Greensboro Community Looks to Food Cooperative to Fill Grocery Gap

April 6, 2015

NOTE: Images in this archived article have been removed.

A low-income community of color is applying a cooperative solution to combat food insecurity.

Image Removed

What would you do if the only full-service grocery store in your community suddenly closed? For the residents of northeast Greensboro, NC, this became a daunting reality. When the local Winn Dixie that served the area for decades closed in the late 90s, the area turned into a food desert. Despite the store’s profitability, the grocery chain started to consolidate as market shares were being threatened by regional competition from retailers such as Walmart and Food Lion. Overnight, residents were left food insecure.

Food deserts are defined as a residential area with a high level of poverty and where at least 33% of its residents live more than a mile from a full-service grocery store. The USDAestimates that of the 23.5 million living in food deserts, 13.5 million are low-income.Neighborhood characteristics often determine the variety of food residents have access to. White neighborhoods contain an average of four times as many supermarkets as predominantly black ones do, and grocery stores in African-American communities are usually smaller with less selection.

If you live in Greensboro, chances are you live in close proximity to a food desert. Last spring, the Committee on Food Desert Zones, a legislative research commission created by the North Carolina General Assembly, identified 17 food deserts in Greensboro. “We really just need a grocery store,” Brenda Hughes, a resident, told a local news station. “I need a grocery store where I can just walk. It’s more convenient for me to have a grocery store right here in the neighborhood.”

Now, after nearly 15 years of practically begging for a corporate chain to solve their lack of access to a grocery store, community residents are building one themselves- and they’ll own it. In 2012, a group of community residents formed the Renaissance Coop Committee (RCC) and began educating themselves about the responsibilities and benefits of community-ownership of a grocery store. They studied all aspects of launching and sustaining a cooperative grocery store, including membership, democratic governance, financing, and more.

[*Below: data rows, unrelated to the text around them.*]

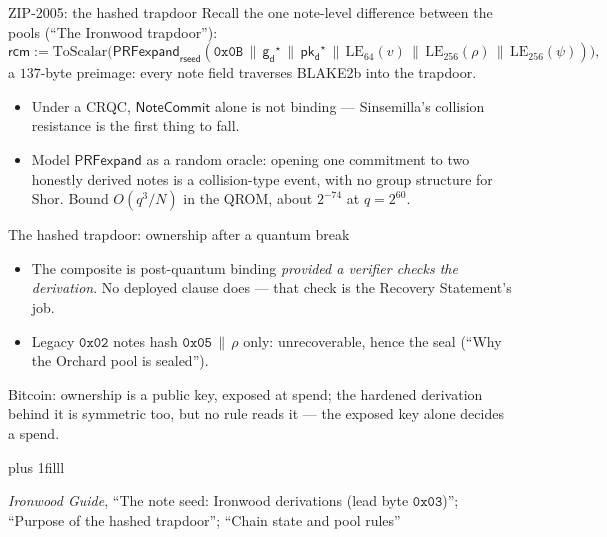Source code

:\documentclass[aspectratio=169,11pt]{beamer}
\newcommand{\gd}{\ensuremath{\mathsf{g_d}}}
\newcommand{\pkd}{\ensuremath{\mathsf{pk_d}}}
\newcommand{\rcm}{\ensuremath{\mathsf{rcm}}}
\newcommand{\NoteCommit}{\ensuremath{\mathsf{NoteCommit}}}
\newcommand{\src}[1]{\par\vskip0pt plus 1filll
  {\fontsize{6}{7.2}\selectfont\color{arbdim}\raggedright #1\par}}
\begin{document}
\begin{frame}{ZIP-2005: the hashed trapdoor}
Recall the one note-level difference between the pools (``The Ironwood
trapdoor''):
\[
\rcm := \mathrm{ToScalar}\bigl(\mathsf{PRFexpand}_{\mathsf{rseed}}(
\mathtt{0x0B} \,\|\, \gd^\star \,\|\, \pkd^\star \,\|\, \mathrm{LE}_{64}(v)
\,\|\, \mathrm{LE}_{256}(\rho) \,\|\, \mathrm{LE}_{256}(\psi))\bigr),
\]
a $137$-byte preimage: every note field traverses BLAKE2b into the
trapdoor.
\begin{itemize}
  \item Under a CRQC, \NoteCommit{} alone is not binding --- Sinsemilla's
    collision resistance is the first thing to fall.
  \item Model $\mathsf{PRFexpand}$ as a random oracle: opening one
    commitment to two honestly derived notes is a collision-type event,
    with no group structure for Shor. Bound $O(q^3/N)$ in the QROM, about
    $2^{-74}$ at $q = 2^{60}$.
\end{itemize}
\end{frame}

\begin{frame}{The hashed trapdoor: ownership after a quantum break}
\begin{itemize}
  \item The composite is post-quantum binding \emph{provided a verifier
    checks the derivation}. No deployed clause does --- that check is the
    Recovery Statement's job.
  \item Legacy $\mathtt{0x02}$ notes hash $\mathtt{0x05} \,\|\, \rho$
    only: unrecoverable, hence the seal (``Why the Orchard pool is
    sealed'').
\end{itemize}
\alert{Bitcoin:} ownership is a public key, exposed at spend; the hardened
derivation behind it is symmetric too, but no rule reads it --- the
exposed key alone decides a spend.
\src{\emph{Ironwood Guide}, ``The note seed: Ironwood derivations (lead byte
$\mathtt{0x03}$)''; ``Purpose of the hashed trapdoor''; ``Chain state and pool
rules''}
\end{frame}
\end{document}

With the technical assistance of the Fund for Democratic Communities (F4DC), a foundation that supports democratic, community-based initiatives and institutions, the RCC developed detailed financial projections, commissioned a professional market study, and began reaching out to the community to build an engaged, informed base of members.

“With a cooperative like the one we’re trying to establish the money goes back into the community,” steering committee member, Sadie Blue stated at a city council meeting. “We have a vested interest. It’s our store, and we have the ability to make the store fit the needs of the people in that community.”

To date, well over 300 hundred residents have each invested $100 to become member-owners of the Renaissance Community Coop, a full-service grocery store they expect to open in the former Winn-Dixie space in fall 2015. “This is not going to be an organic, natural-focused grocery store like most co-ops,” explained Dave Reed, an organizer and cooperative developer with F4DC, which works with the RCC.“It’s going to be a traditional, full-service grocery store, like Kroger or Food Lion,” he added. “It wouldn’t make any sense to put a Whole Foods in a community that can’t afford it.”

 As the growth in economic inequality in our country becomes more evident, many low-income communities are exploring ways to become more self-reliant when it comes to certain modes of production. One alternative, equitable model that promotes self-reliance are cooperatives, and they are gaining traction particularly as a means of building a more just food system. In 2006, the Detroit Black Community Food Security Network was created in order to address food insecurity within the city’s black communities. To date, the DBCFSN maintain a seven-acre farm and have also formed the Ujiamaa food co-op to help supply the need for low cost healthy food though co-operative buying power.

To date, The Renaissance Community Coop has raised a total of $1.06 million, and it will need about $600,000 more to reach its goal—a difference it hopes to make up through economic-development incentives from the city. This past January, Self-Help Ventures Fund, an affiliate of Self-Help Credit Union, bought the space formerly owned by Winn-Dixie from the City of Greensboro for $490,000. City officials have discussed a $250,000 challenge grant, with the hopes that Guilford County will fund an equal amount, leaving project boosters to raise the last $80,000 toward the estimated $1.8 million needed to open the store and hire staff.

In an interview , RCC organizer and  co-op member, James Gibson stated “This is a project that doesn’t necessarily fall into the realm of what people imagine is possible when they think about wealth building or asset building. The fact that this community had a vision, identified partners to work with, and then pursued that vision and are now on the cusp of realizing it, speaks to the power of communities to do whatever they put their minds to.”

The residents of northeast Greensboro are doing more than just building a grocery store. They are demonstrating that communities of color have the power to invest in their communities and develop their own economic future without relying on the power of corporations.